Title 8 U.S. Code § 1326 states that is illegal for any person who “has been denied admission, excluded, deported, or removed or has departed the United States while an order of exclusion, deportation, or removal is outstanding” to enter, attempt to enter, or at any time be found in the United States. This means that it is a federal crime for an individual to be in the United States following any sort of removal action.
Being in the country without legal status is not grounds for removal, and removal proceedings themselves are civil matters. However, entering, attempting to enter, or being in the United States after being removed or deported is a criminal matter.
There may be several reasons why U.S. Immigration and Customs Enforcement (ICE) might initiate a removal process. Those who have been granted green cards or nonimmigrant visas are expected to be on their best behavior and avoid any violations of local, state, or federal laws.
A person can be subject to removal if he or she commits some form of fraud, such as falsifying immigration documents, committing marriage fraud, or falsely representing him or herself as a U.S. citizen. Certain criminal offenses can also be grounds for deportation or removal, including convictions for drug crimes, domestic violence offenses, aggravated felonies, or other “crimes involving moral turpitude.”
Under Title 8 U.S. Code § 1326, the “basic statutory maximum penalty for reentry after deportation is a fine under Title 18, imprisonment for not more than 2 years, or both.” However, if a person was removed because of a felony conviction or convictions for three or more misdemeanors, the penalty can be up to 10 years in prison as well as a possible fine.

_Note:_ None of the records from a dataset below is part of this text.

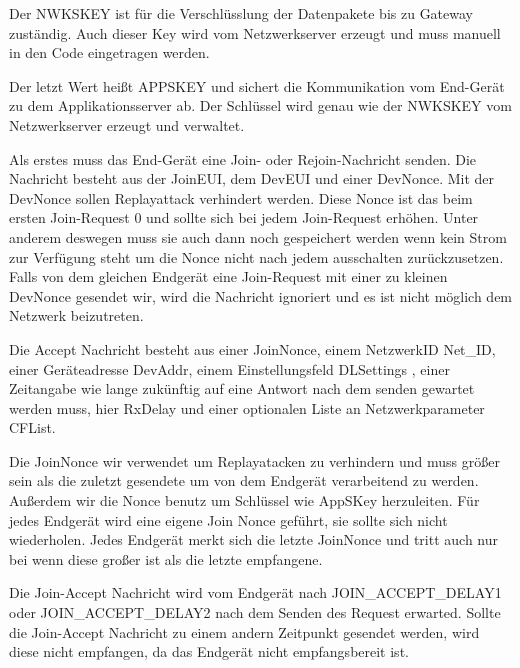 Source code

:\documentclass[a4paper,12pt]{article}
\begin{document}
                Der NWKSKEY ist für die Verschlüsslung der Datenpakete bis zu Gateway zuständig. Auch dieser Key wird 
                vom Netzwerkserver erzeugt und muss manuell in den Code eingetragen werden.\cite[S.3]{LoRaSecur}
            
                Der letzt Wert heißt APPSKEY und sichert die Kommunikation vom End-Gerät zu dem Applikationsserver ab. 
                Der Schlüssel wird genau wie der NWKSKEY vom Netzwerkserver erzeugt und verwaltet.\cite[S.3]{LoRaSecur}

                Als erstes muss das End-Gerät eine Join- oder Rejoin-Nachricht senden. Die Nachricht besteht aus der 
                JoinEUI, dem DevEUI und einer DevNonce. Mit der DevNonce sollen Replayattack verhindert werden. Diese 
                Nonce ist das beim ersten Join-Request 0 und sollte sich bei jedem Join-Request erhöhen. Unter anderem 
                deswegen muss sie auch dann noch gespeichert werden wenn kein Strom zur Verfügung steht um die Nonce 
                nicht nach jedem ausschalten zurückzusetzen. Falls von dem gleichen Endgerät eine Join-Request mit einer 
                zu kleinen DevNonce gesendet wir, wird die Nachricht ignoriert und es ist nicht möglich dem Netzwerk 
                beizutreten.

                Die Accept Nachricht besteht aus einer JoinNonce, einem NetzwerkID Net\_ID, einer Geräteadresse DevAddr,
                einem Einstellungsfeld DLSettings , einer Zeitangabe wie lange zukünftig auf eine Antwort nach dem
                senden gewartet werden muss, hier RxDelay und einer optionalen Liste an Netzwerkparameter CFList.

                Die JoinNonce wir verwendet um Replayatacken zu verhindern und muss größer sein als die zuletzt 
                gesendete um von dem Endgerät verarbeitend zu werden. Außerdem wir die Nonce benutz um Schlüssel wie 
                AppSKey herzuleiten. Für jedes Endgerät wird eine eigene Join Nonce geführt, sie sollte sich nicht 
                wiederholen. Jedes Endgerät merkt sich die letzte JoinNonce und tritt auch nur bei wenn diese großer 
                ist als die letzte empfangene.

                Die Join-Accept Nachricht wird vom Endgerät nach JOIN\_ACCEPT\_DELAY1 oder JOIN\_ACCEPT\_DELAY2 nach 
                dem Senden des Request erwarted. Sollte die Join-Accept Nachricht zu einem andern Zeitpunkt gesendet 
                werden, wird diese nicht empfangen, da das Endgerät nicht empfangsbereit ist.
\end{document}
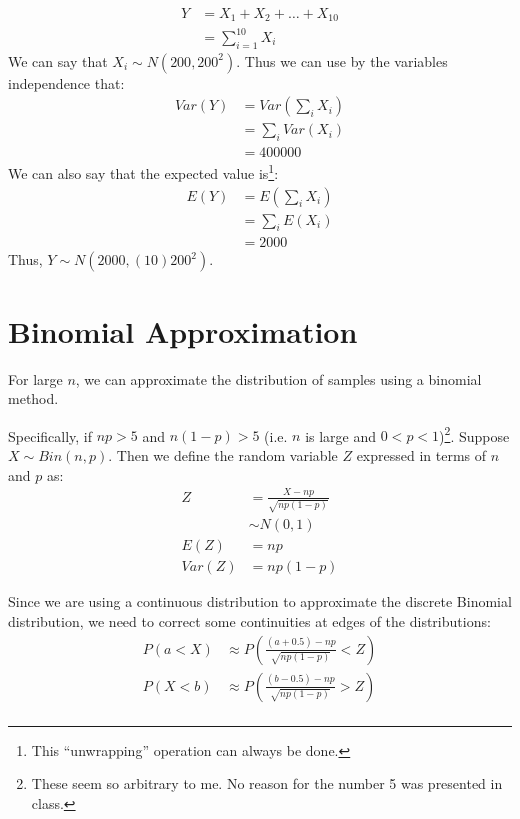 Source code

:                 \begin{align*}
                    Y &= X_1 + X_2 + \ldots + X_10 \\
                    &= \sum_{i=1}^{10} X_i
                \end{align*}
                We can say that $X_i \sim N(200, 200^2)$.
                Thus we can use by the variables independence that:
                \begin{align*}
                    Var(Y) &= Var\left(\sum_i X_i\right) \\
                    &= \sum_i Var(X_i) \\
                    &= 400 000
                \end{align*}
                We can also say that the expected value is\footnote{This ``unwrapping'' operation can always be done.}:
                \begin{align*}
                    E(Y) &= E\left(\sum_i X_i\right) \\
                    &= \sum_i E(X_i) \\
                    &= 2000
                \end{align*}
                Thus, $Y \sim N(2000, (10) 200^2)$.
            \section{Binomial Approximation} %
            \label{sec:binomial_approximation}
                For large $n$, we can approximate the distribution of samples using a binomial method.

                Specifically, if $np > 5$ and $n (1 - p) > 5$ (i.e. $n$ is large and $0 < p < 1$)\footnote{These seem so arbitrary to me. No reason for the number 5 was presented in class.}.
                Suppose $X \sim Bin(n, p)$.
                Then we define the random variable $Z$ expressed in terms of $n$ and $p$ as:
                \begin{align*}
                    Z &= \frac{X - np}{\sqrt{np (1 - p)}} \\
                    &\sim N(0, 1) \\
                    E(Z) &= np \\
                    Var(Z) &= np(1-p)
                \end{align*}

                Since we are using a continuous distribution to approximate the discrete Binomial distribution, we need to correct some continuities at edges of the distributions:
                \begin{align*}
                    P(a < X) &\approx P\left( \frac{(a + 0.5) - np}{\sqrt{np(1 - p)}} < Z \right) \\
                    P(X < b) &\approx P\left( \frac{(b - 0.5) - np}{\sqrt{np(1 - p)}} > Z \right) \\
                \end{align*}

If the conviction was for an aggravated felony, then the possible punishment is a maximum sentence of 20 years in prison and/or a fine.
Generally, these types of cases are among the easiest for government prosecutors to handle. Very little investigation is required if there is proof that a person was subject to removal and then was found entering, attempting to enter, or being in the United States afterward.
This is not to say that an alleged offender who is accused of illegal reentry does not have any possible defenses. Depending on the specific circumstances of his or her case, there may be multiple ways to either challenge the original removal order or excuse you return.
These orders may be invalid if there were procedural errors in a person’s original removal proceeding or he or she was deprived of proper judicial review. It could also be possible that a person was incorrectly charged with a felony offense or did not understand the consequences of agreeing to enter a guilty plea in his or her case. The U.S. Attorney General or the Secretary of the Department of Homeland Security may have consented for the alleged offender to reapply for admission into the United States, or the Attorney General could have granted him or her asylum.
It is not uncommon for alleged offenders in these types of cases to simply be victims of basic misunderstandings of their rights. The absence of criminal intent will usually help people achieve the most favorable outcomes.